An example would be [crisis planning]. It returns a document that is entitled Planning for a Crisis. It might seem backward but at the end of the quotation near the top of the page you find “Crisis Management:Planning for the Inevitable (1986)“.

Unsecured Web Cam Search

This Google search should find any unsecured web cams: inurl:”ViewerFrame?Mode=”.

However, you can take this further by adding the site: operator. You could even set-up a Custom Google Search Engine for a group of domains.
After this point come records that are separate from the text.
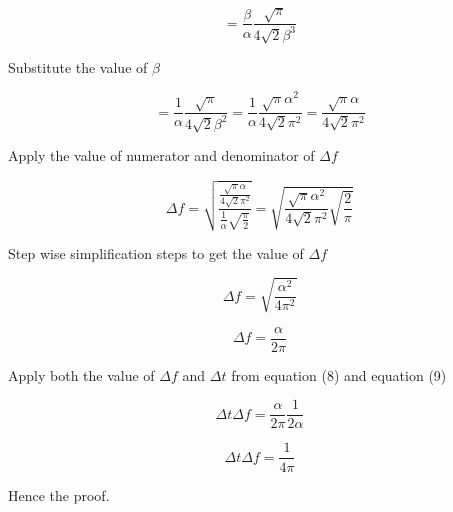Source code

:\begin{equation*}
 = \frac{\beta}{\alpha }\frac{\sqrt{\pi}}{4 \sqrt{2}\beta ^3}
\end{equation*}

Substitute the value of $\beta$

\begin{equation*}
 = \frac{1}{\alpha }\frac{\sqrt{\pi}}{4 \sqrt{2}\beta ^2}  = \frac{1}{\alpha }\frac{\sqrt{\pi} \alpha^2}{4 \sqrt{2}\pi ^2} = \frac{\sqrt{\pi} \alpha}{4 \sqrt{2}\pi ^2}
\end{equation*}

Apply the value of numerator and denominator of $\Delta f$

\begin{equation*}
\Delta f = \sqrt{\frac{\frac{\sqrt{\pi} \alpha}{4 \sqrt{2}\pi ^2}}{\frac{1}{\alpha} \sqrt{\frac{\pi}{2 }}}} = \sqrt{\frac{\sqrt{\pi} \alpha^2}{4 \sqrt{2}\pi ^2} \sqrt{\frac{2}{\pi }}}
\end{equation*}

Step wise simplification steps to get the value of $\Delta f$

\begin{equation*}
\Delta f =  \sqrt{\frac{\alpha ^2}{4 \pi ^2}}
\end{equation*}


\begin{equation}
\Delta f =  \frac{\alpha}{2 \pi}
\end{equation}

Apply both the value of $\Delta f$ and $\Delta t$ from equation (8) and equation (9)

\begin{equation*}
\Delta t \Delta f =  \frac{\alpha}{2 \pi} \frac{1}{2 \alpha }
\end{equation*}

\begin{equation*}
\boxed{\Delta t \Delta f =  \frac{1}{4 \pi}}
\end{equation*}

Hence the proof.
Finding Corporate Owned Internet Domains

I was recently asked how to find the domains owned by a particular company. Here is what I recently unearthed on this topic.

Whois

You can still search RIPE (Regional Internet Registry for Europe), which contains registrations for most of the European countries. The US server at InterNic no longer allows this.

Databases

Domain Names database on Dialog includes information on registered domain names with Top Level Domains (TLD) of COM, NET, ORG, BIZ, and INFO as well as those that use country codes, e.g., AT. it can be searched by owner name. This database was last updated in September 2004.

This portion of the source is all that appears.